With such an implementation, we get the striking result of….

As we can see, the policy isn’t doing too well. What did we do wrong?

Theoretically, nothing wrong, but practically, we’re missing some bells and whistles that make a massive difference. These sorts of best practices are incredibly important in reinforcement learning (and generally in deep learning).

Decomposing our Angles

The first change we are going to make is to the inputs to our deep neural net. The current inputs use the raw angle, \(\theta\). This may work well in the basic cart-pole problem where our angle is bounded within a small range, but in a more general cart-pole setting where the pole can rotate multiple times, we end up with weird angular effects that are difficult for a neural network to learn how to handle:

In order to better handle the angle, we are going to instead input \(\cos(\theta)\) and \(\sin(\theta)\):

Wrangling the Loss Functions

One of the biggest issues we have is with the reward function. The expected value at a given state can be quite large. A single state can \(R(s,a)\) produce values as large as 4.8^2/100 + 2 = 2.23, but these then get accumulated over 2000 time steps with a discount factor of \(\gamma = 0.995\), resulting in values as large as \(U(s) = \sum_{k=1}^2000 2.23 \gamma^{k-1} \approx 446\). Now, 446 isn’t massive, but it is still somewhat large. Pretty much everything deep-learning likes to work close to zero.

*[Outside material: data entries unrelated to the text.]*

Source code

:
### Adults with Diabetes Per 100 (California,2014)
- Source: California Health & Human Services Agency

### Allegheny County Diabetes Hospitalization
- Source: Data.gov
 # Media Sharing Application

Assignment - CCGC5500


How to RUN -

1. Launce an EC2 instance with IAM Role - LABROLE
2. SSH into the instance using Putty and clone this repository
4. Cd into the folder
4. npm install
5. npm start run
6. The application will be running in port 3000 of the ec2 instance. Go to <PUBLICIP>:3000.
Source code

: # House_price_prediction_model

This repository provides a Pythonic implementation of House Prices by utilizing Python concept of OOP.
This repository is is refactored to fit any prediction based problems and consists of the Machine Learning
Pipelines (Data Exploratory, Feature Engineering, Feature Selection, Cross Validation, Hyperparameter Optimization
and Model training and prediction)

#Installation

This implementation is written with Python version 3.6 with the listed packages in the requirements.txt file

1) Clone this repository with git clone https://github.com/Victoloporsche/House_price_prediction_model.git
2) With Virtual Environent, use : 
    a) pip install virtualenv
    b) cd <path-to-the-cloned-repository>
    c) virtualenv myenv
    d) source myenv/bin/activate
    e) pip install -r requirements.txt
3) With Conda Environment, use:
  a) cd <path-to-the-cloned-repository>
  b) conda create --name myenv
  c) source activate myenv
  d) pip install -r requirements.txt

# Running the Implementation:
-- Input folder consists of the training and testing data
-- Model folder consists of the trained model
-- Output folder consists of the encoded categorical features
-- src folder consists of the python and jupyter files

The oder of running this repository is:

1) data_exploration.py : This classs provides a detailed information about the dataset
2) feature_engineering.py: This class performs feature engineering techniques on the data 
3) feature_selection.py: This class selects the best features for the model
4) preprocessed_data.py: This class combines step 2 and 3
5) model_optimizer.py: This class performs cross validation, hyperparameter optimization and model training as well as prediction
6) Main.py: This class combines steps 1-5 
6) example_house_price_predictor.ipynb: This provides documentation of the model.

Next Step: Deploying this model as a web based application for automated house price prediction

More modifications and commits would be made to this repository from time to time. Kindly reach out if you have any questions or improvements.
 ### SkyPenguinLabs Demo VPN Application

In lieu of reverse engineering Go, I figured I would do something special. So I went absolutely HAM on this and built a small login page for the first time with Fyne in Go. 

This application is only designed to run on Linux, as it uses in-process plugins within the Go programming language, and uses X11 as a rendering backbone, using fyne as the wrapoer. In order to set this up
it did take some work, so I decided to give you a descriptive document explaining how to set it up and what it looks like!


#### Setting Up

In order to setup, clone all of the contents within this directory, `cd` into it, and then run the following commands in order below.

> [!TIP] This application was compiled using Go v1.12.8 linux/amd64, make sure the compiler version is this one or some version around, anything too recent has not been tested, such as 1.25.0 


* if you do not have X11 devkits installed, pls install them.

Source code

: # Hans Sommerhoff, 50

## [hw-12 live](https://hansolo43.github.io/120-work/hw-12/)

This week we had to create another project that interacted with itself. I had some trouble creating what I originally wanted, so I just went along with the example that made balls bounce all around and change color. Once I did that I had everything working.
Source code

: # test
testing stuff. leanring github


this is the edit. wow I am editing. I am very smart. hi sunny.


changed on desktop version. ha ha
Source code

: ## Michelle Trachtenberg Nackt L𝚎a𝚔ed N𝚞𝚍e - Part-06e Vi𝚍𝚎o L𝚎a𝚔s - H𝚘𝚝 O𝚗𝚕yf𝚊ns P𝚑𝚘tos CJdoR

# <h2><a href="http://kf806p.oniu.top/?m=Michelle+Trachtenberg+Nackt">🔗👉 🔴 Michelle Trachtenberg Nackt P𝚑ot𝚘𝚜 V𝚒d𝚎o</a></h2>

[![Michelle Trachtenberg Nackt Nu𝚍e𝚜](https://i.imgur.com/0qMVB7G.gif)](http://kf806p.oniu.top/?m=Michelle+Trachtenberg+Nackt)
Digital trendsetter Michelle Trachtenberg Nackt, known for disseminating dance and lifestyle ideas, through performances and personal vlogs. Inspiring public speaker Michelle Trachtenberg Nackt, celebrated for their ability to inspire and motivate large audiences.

We can plot our gradient norm during training to see how this large reward can cause an issue. The magnitude of the value function gradient is massive! This leads to large instabilities, particularly late in training:

The first thing we will do is dampen out the loss signal for large deviations in reward. Right now, if we predict, say, \(U(s) = 50\) but the real reward is \(U(s) = 400\), we’d end up with a squared loss value of \(350^2 = 122500\). That is somewhat unwieldy.

We want to use a squared loss, for its simplicity and curvature, but only if we are pretty close to the correct value. If we are far off the mark, we’d rather use something gentler.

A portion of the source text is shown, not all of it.